6. The above-mentioned deed(s) of mortgage was/were for loan(s) to be disbursed by FmHA to PABLO ALICEA for the sums of $230,000.00 and $200,000.00.
7. The $230,000.00 loan was registered in the corresponding Registry of Property as a first lien and the $200,000.00 as a second lien.
8. The $230,000.00 loan was an "emergency loan" with interest charged at 4½%. Payment was to be made by way of yearly installments with the last payment due in 10 years, i.e., August 2000.
9. An essential condition of the Lease of Subordination was that FmHA would pay and cause to be canceled, from the monies to be disbursed to PABLO ALICEA all prior liens and encumbrances, including those mentioned and listed in the Lease of Subordination.
10. On August 10, 1990 an additional contract was entered into between PABLO ALICEA and CARIBBEAN RESTAURANTS, INC. assigning to FmHA the rents due to PABLO ALICEA pursuant to the lease contract.

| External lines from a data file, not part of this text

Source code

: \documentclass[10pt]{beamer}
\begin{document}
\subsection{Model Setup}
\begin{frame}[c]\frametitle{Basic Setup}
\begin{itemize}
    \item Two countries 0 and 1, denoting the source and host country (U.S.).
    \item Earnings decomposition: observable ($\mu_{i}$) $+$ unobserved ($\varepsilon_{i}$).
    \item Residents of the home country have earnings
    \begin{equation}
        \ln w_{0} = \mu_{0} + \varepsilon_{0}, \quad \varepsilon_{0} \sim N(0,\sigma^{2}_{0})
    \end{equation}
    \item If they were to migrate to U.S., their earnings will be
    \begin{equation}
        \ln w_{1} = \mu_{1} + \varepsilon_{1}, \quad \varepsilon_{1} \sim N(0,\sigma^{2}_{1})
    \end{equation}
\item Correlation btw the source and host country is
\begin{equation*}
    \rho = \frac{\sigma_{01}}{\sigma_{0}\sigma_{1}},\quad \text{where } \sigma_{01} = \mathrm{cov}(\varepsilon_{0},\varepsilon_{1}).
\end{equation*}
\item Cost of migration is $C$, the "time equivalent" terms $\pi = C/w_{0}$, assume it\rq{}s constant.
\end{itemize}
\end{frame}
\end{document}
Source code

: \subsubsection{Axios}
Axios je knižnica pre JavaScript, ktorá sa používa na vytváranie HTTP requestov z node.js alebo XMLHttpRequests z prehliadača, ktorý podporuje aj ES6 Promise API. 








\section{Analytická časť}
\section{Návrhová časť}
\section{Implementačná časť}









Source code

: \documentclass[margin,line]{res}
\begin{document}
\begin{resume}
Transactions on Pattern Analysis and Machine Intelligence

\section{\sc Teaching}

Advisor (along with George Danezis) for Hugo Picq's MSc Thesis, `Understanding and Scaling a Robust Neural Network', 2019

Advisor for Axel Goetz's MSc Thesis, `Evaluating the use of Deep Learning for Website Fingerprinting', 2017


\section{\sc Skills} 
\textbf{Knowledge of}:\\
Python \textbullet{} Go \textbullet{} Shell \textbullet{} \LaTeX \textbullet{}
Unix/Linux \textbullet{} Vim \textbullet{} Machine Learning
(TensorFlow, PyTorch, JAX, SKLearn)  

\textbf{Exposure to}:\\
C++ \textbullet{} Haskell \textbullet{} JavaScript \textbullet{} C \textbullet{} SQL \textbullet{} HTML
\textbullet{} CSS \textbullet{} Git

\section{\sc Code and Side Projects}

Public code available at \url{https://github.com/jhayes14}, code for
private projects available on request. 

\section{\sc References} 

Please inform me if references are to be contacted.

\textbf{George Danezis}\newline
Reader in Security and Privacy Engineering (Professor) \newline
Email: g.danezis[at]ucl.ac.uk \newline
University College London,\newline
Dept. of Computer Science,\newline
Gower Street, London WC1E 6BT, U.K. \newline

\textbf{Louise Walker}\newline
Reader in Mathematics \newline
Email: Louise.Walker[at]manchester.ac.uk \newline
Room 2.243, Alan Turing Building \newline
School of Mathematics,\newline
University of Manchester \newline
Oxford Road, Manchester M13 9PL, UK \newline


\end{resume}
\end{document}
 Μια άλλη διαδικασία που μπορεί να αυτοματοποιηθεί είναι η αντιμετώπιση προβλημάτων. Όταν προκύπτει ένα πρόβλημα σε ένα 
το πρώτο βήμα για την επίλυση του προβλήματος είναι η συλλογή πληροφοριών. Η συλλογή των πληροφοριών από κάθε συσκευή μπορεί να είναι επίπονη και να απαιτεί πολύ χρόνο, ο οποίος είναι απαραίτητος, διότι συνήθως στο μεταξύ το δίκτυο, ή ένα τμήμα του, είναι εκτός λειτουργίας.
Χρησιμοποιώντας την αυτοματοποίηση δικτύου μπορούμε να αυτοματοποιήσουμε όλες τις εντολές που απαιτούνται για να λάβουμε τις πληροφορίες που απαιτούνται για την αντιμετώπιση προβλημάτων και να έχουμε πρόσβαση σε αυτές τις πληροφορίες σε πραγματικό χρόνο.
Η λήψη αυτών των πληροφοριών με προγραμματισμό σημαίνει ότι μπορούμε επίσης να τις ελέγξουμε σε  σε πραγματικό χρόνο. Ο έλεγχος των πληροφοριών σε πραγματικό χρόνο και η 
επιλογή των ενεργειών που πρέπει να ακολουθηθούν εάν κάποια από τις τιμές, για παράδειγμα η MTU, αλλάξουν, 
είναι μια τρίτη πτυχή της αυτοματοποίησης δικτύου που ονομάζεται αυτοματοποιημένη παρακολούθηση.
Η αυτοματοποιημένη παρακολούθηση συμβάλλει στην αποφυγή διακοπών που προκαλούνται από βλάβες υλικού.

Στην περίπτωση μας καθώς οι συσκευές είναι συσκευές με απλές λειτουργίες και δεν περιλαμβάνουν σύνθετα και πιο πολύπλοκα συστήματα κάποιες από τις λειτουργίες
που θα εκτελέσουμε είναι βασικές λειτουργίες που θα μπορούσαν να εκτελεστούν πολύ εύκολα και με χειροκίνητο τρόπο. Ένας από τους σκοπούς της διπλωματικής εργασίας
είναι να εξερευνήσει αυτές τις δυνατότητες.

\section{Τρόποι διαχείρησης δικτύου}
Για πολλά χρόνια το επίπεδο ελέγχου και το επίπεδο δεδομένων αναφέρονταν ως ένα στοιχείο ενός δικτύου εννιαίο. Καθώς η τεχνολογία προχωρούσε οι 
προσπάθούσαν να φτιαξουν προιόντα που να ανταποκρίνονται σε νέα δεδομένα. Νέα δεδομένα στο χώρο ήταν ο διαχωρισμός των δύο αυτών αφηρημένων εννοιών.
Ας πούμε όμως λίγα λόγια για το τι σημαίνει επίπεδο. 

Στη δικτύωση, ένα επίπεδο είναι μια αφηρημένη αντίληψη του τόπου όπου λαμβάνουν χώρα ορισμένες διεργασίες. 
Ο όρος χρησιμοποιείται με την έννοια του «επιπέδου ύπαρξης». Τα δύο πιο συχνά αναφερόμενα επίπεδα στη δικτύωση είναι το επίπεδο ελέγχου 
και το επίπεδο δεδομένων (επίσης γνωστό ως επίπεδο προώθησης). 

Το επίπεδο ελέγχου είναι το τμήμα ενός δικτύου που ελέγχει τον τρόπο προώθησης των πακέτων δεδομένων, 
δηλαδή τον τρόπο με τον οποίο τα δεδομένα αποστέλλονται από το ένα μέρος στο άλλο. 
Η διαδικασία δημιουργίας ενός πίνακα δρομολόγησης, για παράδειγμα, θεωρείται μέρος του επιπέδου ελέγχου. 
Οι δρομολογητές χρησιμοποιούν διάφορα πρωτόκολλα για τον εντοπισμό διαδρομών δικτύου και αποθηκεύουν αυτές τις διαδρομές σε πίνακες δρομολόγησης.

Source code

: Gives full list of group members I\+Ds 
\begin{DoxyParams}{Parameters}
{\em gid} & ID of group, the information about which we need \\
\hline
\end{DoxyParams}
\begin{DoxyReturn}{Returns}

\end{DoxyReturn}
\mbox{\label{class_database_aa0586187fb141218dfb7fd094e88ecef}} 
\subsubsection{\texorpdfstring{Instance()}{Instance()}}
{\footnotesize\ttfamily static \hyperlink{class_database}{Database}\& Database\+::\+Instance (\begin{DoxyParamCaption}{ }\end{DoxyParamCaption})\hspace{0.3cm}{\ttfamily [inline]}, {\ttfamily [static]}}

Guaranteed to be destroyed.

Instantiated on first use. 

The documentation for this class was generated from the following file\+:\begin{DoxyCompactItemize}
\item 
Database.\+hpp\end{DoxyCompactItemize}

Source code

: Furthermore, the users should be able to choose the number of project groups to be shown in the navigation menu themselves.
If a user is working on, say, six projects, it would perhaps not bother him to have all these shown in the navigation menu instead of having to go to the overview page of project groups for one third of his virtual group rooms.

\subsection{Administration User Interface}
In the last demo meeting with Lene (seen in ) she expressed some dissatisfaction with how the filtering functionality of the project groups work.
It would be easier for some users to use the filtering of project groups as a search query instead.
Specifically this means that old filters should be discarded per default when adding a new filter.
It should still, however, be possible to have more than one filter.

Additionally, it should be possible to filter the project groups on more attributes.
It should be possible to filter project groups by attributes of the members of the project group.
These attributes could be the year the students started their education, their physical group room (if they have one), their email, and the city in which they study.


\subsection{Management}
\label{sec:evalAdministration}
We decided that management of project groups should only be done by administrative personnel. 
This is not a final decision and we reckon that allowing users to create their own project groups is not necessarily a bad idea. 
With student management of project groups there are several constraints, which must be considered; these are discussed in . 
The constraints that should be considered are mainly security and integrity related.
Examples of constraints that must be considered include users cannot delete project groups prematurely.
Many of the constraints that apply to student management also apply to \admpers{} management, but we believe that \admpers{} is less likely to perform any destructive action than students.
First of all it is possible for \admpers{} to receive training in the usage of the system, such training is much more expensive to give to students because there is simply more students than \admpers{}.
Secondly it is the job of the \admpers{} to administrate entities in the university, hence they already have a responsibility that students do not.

11. On or about August 17, 1993 PABLO ALICEA entered into a refinancing loan with R & G FEDERAL SAVINGS BANK ("R & G") for the total sum of $275,000.00.
12. The proceeds of this refinancing agreement were used to liquidate the $200,- *144 000.00 loan and the FmHA's second lien was duly canceled.
13. The R & G refinancing loan was secured by a mortgage which deed was also duly registered in the corresponding registry of Property and became a second lien.
14. From the proceeds of this refinancing loan with R & G, PABLO ALICEA was delivered by R & G a manager's check in the sum of $34,824.00 payable to FmHA. The purpose of this check was that it be delivered to FmHA so that the Agency would then allow CARIBBEAN RESTAURANTS, INC. to pay directly to R & G the monthly installments corresponding to said amount.
15. PABLO ALICEA breached his agreement and misapplied the proceeds of said check depositing it in his personal account.
16. On August 17, 1993 PABLO ALICEA and R & G entered into an assignment contract whereby PABLO ALICEA assigned and ceded to R & G, from the monthly rents to be paid to PABLO ALICEA by CARIBBEAN RESTAURANTS, INC., an amount equal to the monthly payment then and thereafter to become due and payable by PABLO ALICEA to R & G.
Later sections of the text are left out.